7 Responses to “The next few years”

  1. tim zank on February 23rd, 2010 8:31 pm

    You are not wrong at all Mike. The only thing you may a fuzz low on is unemployment, it’s gonna go up and stay up.

  2. gadfly on February 23rd, 2010 9:17 pm

    Mike . . . you are absolutely right. Senator Fritz Hollings also got it right when he declared, “There’s just too much consumin’ going on out there”! But that may be changing as indicated here.

    As for unemployment, the real (U6) unemployment rate is somewhere in the 17% range in 2010, and it is not going down anytime soon. Another “jobs” bill will not fix the problem. The bubble that will soon burst however is the unfunded unemployment compensation payments. In addition, with employment down, we are spending more money on Social Security and Medicare than we are taking in. this was not supposed to happen for another eight years.

    Government has to back down its regulations and quit spending. The suggestion that government return the budget to 2007 levels is the simplest solution that I have seen. We can and have done without the spending levels now in place.

  3. Robert Enders on February 24th, 2010 3:55 pm

    There is no such thing as “permanent” in politics or economics.

  4. Jeff Pruitt on February 24th, 2010 11:15 pm

    6. Public sector pension funds are woefully underfunded. Public sector pension funds are likely underfunded by well over two trillion dollars. This is going to cause a lot of painful decisions to be made in the next few years.

    A prelude to my next post!

  5. Evert Mol on February 27th, 2010 9:58 am

    The prosperity and low unemployment of the last decade was fueled by massive debt in the public and private sectors. It’s hard to see how can get back to 5% unemployment without more borrowing. Without some fundamental restructuring, which will take time, we’ll just dig ourselves a deeper hole. So I agree we’re in for a long grind.

  6. tim zank on February 27th, 2010 10:11 am

    What it’s gonna take is a massive reduction in spending, and I certainly don’t mean we have to put people on the street or not feed the hungry. It simply takes a fundamental change in the way we spend government funds…

    One example I like to use is the annual cost of Mark Souders “staff”. I’m not specifically picking on Souder, but on all members of congress.
    Souders staff averages $1 million a year….take that times 535 members…gee ya think there could be some cuts in there?? There are always huge obvious examples like the junkets etc, but those are peanuts compared to the layers and layers of simply stupid shit that our government spends money on.

    That’s just one example, I guarantee you if you went through EVERYONES budget from town councils up to POTUS and every government program in between you could cut a TRILLION dollars out.

    Why is that so hard to comprehend?

  7. William Larsen on February 27th, 2010 4:46 pm

    Mike, for the most part I agree with you. However, my gut says that massive deficits will end very soon simply because the U.S. will be unable to borrow money from anyone. PIGS (Portugal, Ireland, Greece, Spain) are in deep trouble. These are not banks, but countries.

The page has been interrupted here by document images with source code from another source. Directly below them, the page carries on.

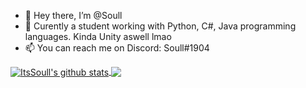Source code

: - 👋 Hey there, I’m @Soull
- 👀 Curently a student working with Python, C#, Java programming languages. Kinda Unity aswell lmao
- 📫 You can reach me on Discord: Soull#1904

<a href="https://github.com/ItsSoull">
  <img align="center" src="https://github-readme-stats.anuraghazra1.vercel.app/api?username=ItsSoull&show_icons=true&include_all_commits=true&theme=dark" alt="ItsSoull's github stats" />
</a>
<a href="https://github.com/ItsSoull">
  <img align="center" src="https://github-readme-stats.anuraghazra1.vercel.app/api/top-langs/?username=ItsSoull&layout=compact&theme=dark" />
</a>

    The US Deficit in 2009 was over $1.9 Trillion, forget what politicians have stated, look it up at the US Treasury. The National debt increased over 1.9 Trillion between 09-2008 and 09-2009. So far this year it is even higher than it was in 2009. I predict well over $2.4 Trillion in deficit spending in 2010.

    Social Security is now running a negative cash flow as it did between 1955 - 1965, 1970 -1983. SS is unsustainable. Something has to give other wise SS will crash our economy. SS is no different than the $8,000 home buyers credit or cash for clunkers. It took future sales and spent it now. Until the value of this pre spent funds is recouped or absorbed, our economy will continue to sink.

    Don’t even get me on Medicare.

    As for cuts, the criteria for cuts is not millions any more, but trillions (one trillion is one million, millions).

    I hate to say it, but I do not see us getting rid of congress fast enough to save ourselves.